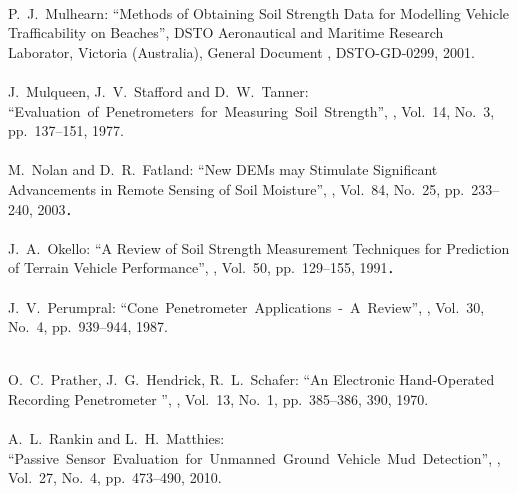 \begin{mythebibliography}{}
\leavevmode \\P.~J.~Mulhearn:
\newblock ``Methods of Obtaining Soil Strength Data for Modelling Vehicle Trafficability on Beaches'',
\newblock DSTO Aeronautical and Maritime Research Laborator, Victoria (Australia), General Document , DSTO-GD-0299, 2001.
\\

\leavevmode \\J.~Mulqueen, J.~V.~Stafford and D.~W.~Tanner:
\newblock ``Evaluation~of~Penetrometers~for~Measuring~Soil~Strength'',
, Vol.~14, No.~3, pp.~137--151, 1977.
\\

\leavevmode \\M.~Nolan and D.~R.~Fatland:
\newblock ``New DEMs may Stimulate Significant Advancements in Remote Sensing of Soil Moisture'',
, Vol.~84, No.~25, pp.~233--240, 2003．
\\

\leavevmode \\J.~A.~Okello:
\newblock ``A Review of Soil Strength Measurement Techniques for
Prediction of Terrain Vehicle Performance'',
, Vol.~50, pp.~129--155, 1991．
\\

\leavevmode \\J.~V.~Perumpral:
\newblock ``Cone~Penetrometer~Applications~-~A~Review'',
, Vol.~30, No.~4, pp.~939--944, 1987.
\\

\newpage

\leavevmode \\O.~C.~Prather, J.~G.~Hendrick, R.~L.~Schafer:
\newblock ``An Electronic Hand-Operated Recording Penetrometer '',
, Vol.~13, No.~1, pp.~385--386, 390, 1970.
\\

\leavevmode \\A.~L.~Rankin and L.~H.~Matthies:
\newblock ``Passive~Sensor~Evaluation~for~Unmanned~Ground~Vehicle~Mud~Detection'',
, Vol.~27, No.~4, pp.~473--490, 2010.
\\


\end{mythebibliography}
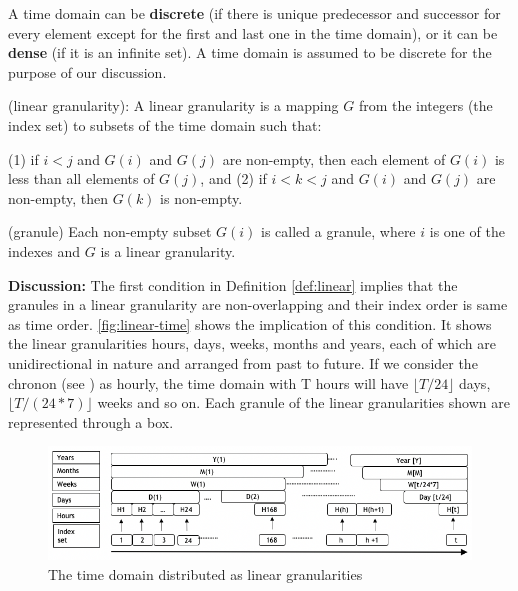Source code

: \documentclass[12pt]{article}
\begin{document}
A time domain can be \textbf{discrete} (if there is unique predecessor and successor for every element except for the first and last one in the time domain), or it can be \textbf{dense} (if it is an infinite set). A time domain is assumed to be discrete for the purpose of our discussion.

\begin{definition}\label{def:linear}
(linear granularity): A linear granularity is a mapping $G$ from the integers (the index set) to subsets of the time domain such that:

  (1) if $i < j$ and $G(i)$ and $G(j)$ are non-empty, then each element of $G(i)$ is less
than all elements of $G(j)$, and  
  (2) if $i < k < j$ and $G(i)$ and $G(j)$ are non-empty, then $G(k)$ is non-empty.  
\end{definition}

\begin{definition}\label{def:granule}
(granule) Each non-empty subset $G(i)$ is called a granule, where $i$ is one of the indexes and $G$ is a linear granularity.
\end{definition}

\textbf{Discussion:} The first condition in Definition \ref{def:linear} implies that the granules in a linear granularity are non-overlapping and their index order is same as time order.
\autoref{fig:linear-time} shows the implication of this condition. It shows the linear granularities hours, days, weeks, months and years, each of which are unidirectional in nature and arranged from past to future. If we consider the chronon (see \citet{aigner2011visualization}) as hourly, the time domain with T hours will have \(\lfloor T/24\rfloor\) days, \(\lfloor T/(24*7)\rfloor\) weeks and so on. Each granule of the linear granularities shown are represented through a box.

\begin{figure}

{\centering \includegraphics[width=1\linewidth]{Figs/linear-arr} 

}

\caption{The time domain distributed as linear granularities}\label{fig:linear-time}
\end{figure}
\end{document}
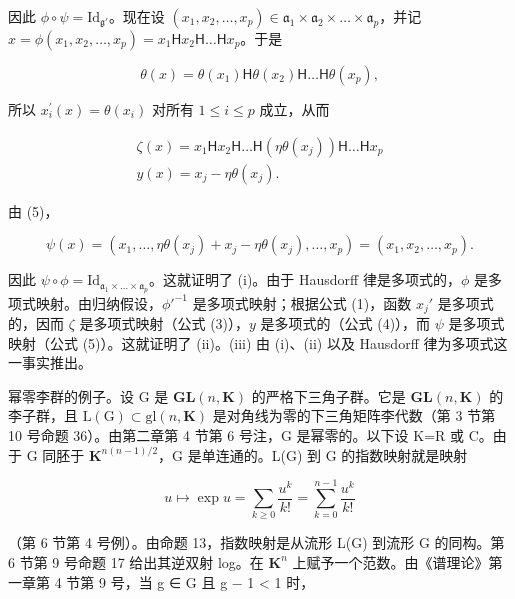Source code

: 因此 \(\phi \circ \psi = \mathrm{Id}_{\mathfrak{g}'}\)。现在设 \((x_{1}, x_{2}, \ldots, x_{p}) \in \mathfrak{a}_{1} \times \mathfrak{a}_{2} \times \dots \times \mathfrak{a}_{p}\)，并记 \(x = \phi(x_{1}, x_{2}, \ldots, x_{p}) = x_{1} \mathsf{H} x_{2} \mathsf{H} \dots \mathsf{H} x_{p}\)。于是

\[
\theta (x) = \theta (x _ {1}) \mathsf {H} \theta (x _ {2}) \mathsf {H} \dots \mathsf {H} \theta (x _ {p}),
\]

所以 \(x_{i}^{\prime}(x) = \theta (x_{i})\) 对所有 \(1\leqslant i\leqslant p\) 成立，从而

\[
\begin{array}{c} \zeta (x) = x _ {1} \mathsf {H} x _ {2} \mathsf {H} \dots \mathsf {H} (\eta \theta (x _ {j})) \mathsf {H} \dots \mathsf {H} x _ {p} \\ y (x) = x _ {j} - \eta \theta (x _ {j}). \end{array}
\]

由 (5)，

\[
\psi (x) = \left(x _ {1}, \dots , \eta \theta \left(x _ {j}\right) + x _ {j} - \eta \theta \left(x _ {j}\right), \dots , x _ {p}\right) = \left(x _ {1}, x _ {2}, \dots , x _ {p}\right).
\]

因此 \(\psi \circ \phi = \mathrm{Id}_{\mathfrak{a}_1 \times \ldots \times \mathfrak{a}_p}\)。这就证明了 (i)。由于 Hausdorff 律是多项式的，\(\phi\) 是多项式映射。由归纳假设，\(\phi'^{-1}\) 是多项式映射；根据公式 (1)，函数 \(x_j'\) 是多项式的，因而 \(\zeta\) 是多项式映射（公式 (3)），\(y\) 是多项式的（公式 (4)），而 \(\psi\) 是多项式映射（公式 (5)）。这就证明了 (ii)。(iii) 由 (i)、(ii) 以及 Hausdorff 律为多项式这一事实推出。

幂零李群的例子。设 G 是 \(\mathbf{GL}(n,\mathbf{K})\) 的严格下三角子群。它是 \(\mathbf{GL}(n,\mathbf{K})\) 的李子群，且 \(\mathrm{L}(\mathrm{G})\subset\mathrm{gl}(n,\mathbf{K})\) 是对角线为零的下三角矩阵李代数（第 3 节第 10 号命题 36）。由第二章第 4 节第 6 号注，G 是幂零的。以下设 K=R 或 C。由于 G 同胚于 \(\mathbf{K}^{n(n-1)/2}\)，G 是单连通的。L(G) 到 G 的指数映射就是映射

\[
u \mapsto \exp u = \sum_ {k \geqslant 0} \frac {u ^ {k}}{k !} = \sum_ {k = 0} ^ {n - 1} \frac {u ^ {k}}{k !}
\]

（第 6 节第 4 号例）。由命题 13，指数映射是从流形 L(G) 到流形 G 的同构。第 6 节第 9 号命题 17 给出其逆双射 log。在 \(\mathbf{K}^{n}\) 上赋予一个范数。由《谱理论》第一章第 4 节第 9 号，当 g ∈ G 且 \textbar\textbar g − 1\textbar\textbar{} \textless{} 1 时，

*****

Output each line of the listing above that has "condition".

\textbf{Discussion:} The first condition in Definition \ref{def:linear} implies that the granules in a linear granularity are non-overlapping and their index order is same as time order.
\autoref{fig:linear-time} shows the implication of this condition. It shows the linear granularities hours, days, weeks, months and years, each of which are unidirectional in nature and arranged from past to future. If we consider the chronon (see \citet{aigner2011visualization}) as hourly, the time domain with T hours will have \(\lfloor T/24\rfloor\) days, \(\lfloor T/(24*7)\rfloor\) weeks and so on. Each granule of the linear granularities shown are represented through a box.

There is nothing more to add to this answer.